§ **THE TASK**:
Could you repeat every line below exactly, skipping the images?

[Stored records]

========================================

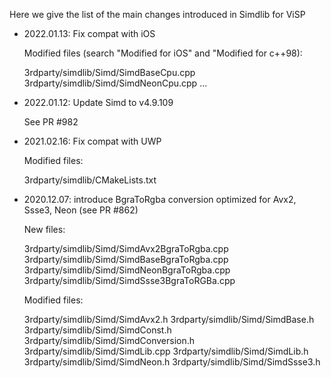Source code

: Here we give the list of the main changes introduced in Simdlib for ViSP

- 2022.01.13: Fix compat with iOS

  Modified files (search "Modified for iOS" and "Modified for c++98):

    3rdparty/simdlib/Simd/SimdBaseCpu.cpp
    3rdparty/simdlib/Simd/SimdNeonCpu.cpp
    ...

- 2022.01.12: Update Simd to v4.9.109

    See PR #982

- 2021.02.16: Fix compat with UWP

  Modified files:

    3rdparty/simdlib/CMakeLists.txt

- 2020.12.07: introduce BgraToRgba conversion optimized for Avx2, Ssse3, Neon (see PR #862)

  New files:

	3rdparty/simdlib/Simd/SimdAvx2BgraToRgba.cpp
	3rdparty/simdlib/Simd/SimdBaseBgraToRgba.cpp
	3rdparty/simdlib/Simd/SimdNeonBgraToRgba.cpp
	3rdparty/simdlib/Simd/SimdSsse3BgraToRGBa.cpp

  Modified files:

	3rdparty/simdlib/Simd/SimdAvx2.h
	3rdparty/simdlib/Simd/SimdBase.h
	3rdparty/simdlib/Simd/SimdConst.h
	3rdparty/simdlib/Simd/SimdConversion.h
	3rdparty/simdlib/Simd/SimdLib.cpp
	3rdparty/simdlib/Simd/SimdLib.h
	3rdparty/simdlib/Simd/SimdNeon.h
	3rdparty/simdlib/Simd/SimdSsse3.h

========================================

§ **RESPONSE**:
Source code

: Here we give the list of the main changes introduced in Simdlib for ViSP

- 2022.01.13: Fix compat with iOS

  Modified files (search "Modified for iOS" and "Modified for c++98):

    3rdparty/simdlib/Simd/SimdBaseCpu.cpp
    3rdparty/simdlib/Simd/SimdNeonCpu.cpp
    ...

- 2022.01.12: Update Simd to v4.9.109

    See PR #982

- 2021.02.16: Fix compat with UWP

  Modified files:

    3rdparty/simdlib/CMakeLists.txt

- 2020.12.07: introduce BgraToRgba conversion optimized for Avx2, Ssse3, Neon (see PR #862)

  New files:

	3rdparty/simdlib/Simd/SimdAvx2BgraToRgba.cpp
	3rdparty/simdlib/Simd/SimdBaseBgraToRgba.cpp
	3rdparty/simdlib/Simd/SimdNeonBgraToRgba.cpp
	3rdparty/simdlib/Simd/SimdSsse3BgraToRGBa.cpp

  Modified files:

	3rdparty/simdlib/Simd/SimdAvx2.h
	3rdparty/simdlib/Simd/SimdBase.h
	3rdparty/simdlib/Simd/SimdConst.h
	3rdparty/simdlib/Simd/SimdConversion.h
	3rdparty/simdlib/Simd/SimdLib.cpp
	3rdparty/simdlib/Simd/SimdLib.h
	3rdparty/simdlib/Simd/SimdNeon.h
	3rdparty/simdlib/Simd/SimdSsse3.h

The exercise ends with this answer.